The Department of Defense (DoD) released two-class deviations on August 18, 2020, mandating revised agency-wide guidance and instruction applicable to the evaluation of contractor requests for reimbursement under Section 3610 of the CARES Act.
What do these class deviations mandating revised agency-wide guidance and instruction mean?
These two class deviations provide DoD contracting officers a comprehensive view of the DoD’s required and discretionary elements when reviewing contractor requests for reimbursement.
Overall, contractors will be expected to provide comprehensive documentation and rationale when seeking requests for equitable adjustment (REAs) under Section 3610. Further, the DoD fully expects ‘early engagement’ from contractors when submission of REAs is anticipated.
What does this mean for Government Contractors?
It means communications and discussions between contractors and the government should be well underway, considering, for the moment anyway, that eligibility for reimbursement under Section 3610 expires September 30, 2020.

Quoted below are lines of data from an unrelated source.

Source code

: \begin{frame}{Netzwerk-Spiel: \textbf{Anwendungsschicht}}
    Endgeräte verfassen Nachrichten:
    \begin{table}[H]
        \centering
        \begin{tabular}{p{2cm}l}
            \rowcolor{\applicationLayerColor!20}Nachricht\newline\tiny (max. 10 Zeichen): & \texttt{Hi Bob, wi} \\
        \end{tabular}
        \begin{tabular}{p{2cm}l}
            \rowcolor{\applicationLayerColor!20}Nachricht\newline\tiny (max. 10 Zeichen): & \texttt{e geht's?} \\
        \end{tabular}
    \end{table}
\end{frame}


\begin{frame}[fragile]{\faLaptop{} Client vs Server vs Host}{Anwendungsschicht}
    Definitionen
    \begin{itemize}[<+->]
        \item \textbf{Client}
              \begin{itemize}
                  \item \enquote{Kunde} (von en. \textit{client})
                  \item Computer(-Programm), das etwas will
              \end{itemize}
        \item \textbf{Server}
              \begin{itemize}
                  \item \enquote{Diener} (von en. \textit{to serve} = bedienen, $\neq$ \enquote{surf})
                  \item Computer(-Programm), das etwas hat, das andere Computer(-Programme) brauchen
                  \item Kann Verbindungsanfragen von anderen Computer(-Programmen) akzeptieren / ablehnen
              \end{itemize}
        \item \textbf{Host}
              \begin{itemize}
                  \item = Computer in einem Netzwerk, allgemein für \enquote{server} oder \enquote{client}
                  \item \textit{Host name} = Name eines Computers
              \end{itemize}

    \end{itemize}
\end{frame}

Our Expert Craig Stetson Put together some Pertinent points to be aware of and noted in these two class deviations include:
- Reiteration that reimbursement is subject to the government’s availability of funds
- Reimbursement is at the contracting officer’s discretion
- Change in the starting date from January 31, 2020, to March 27, 2020, pertaining to reimbursement of paid leave costs
- Costs incurred prior to March 27, 2020, may be reimbursable; however, not under Section 3610 authority
REAs limited to contractor incurred costs – forecasted costs are not to be included - REAs may be submitted under three approaches – single contract (REA not exceeding $2M), multiple contracts or segment level
- Separate checklists exist for each of the three approaches – abbreviated reimbursement, multipurpose reimbursement or global reimbursement
- Subcontractors must submit REAs to their prime contractors – the government will not accept REAs submitted directly from subcontractors
- REAs require a seven-point contractor executed representation regarding various aspects of the overall request for reimbursement
- Final settlement amount effected with contract modification (DFARS 252.243-7999), including notification to the government of applicable credits received or loan forgiveness
Contractors need to be aware of and understand the vast amount of guidance, instruction, and regulation issued by the DoD over the last several months regarding reimbursement of COVID-19 related costs. Reimbursement of these costs by the government is not a mandate, and, comes with a fair amount of contracting officer discretion.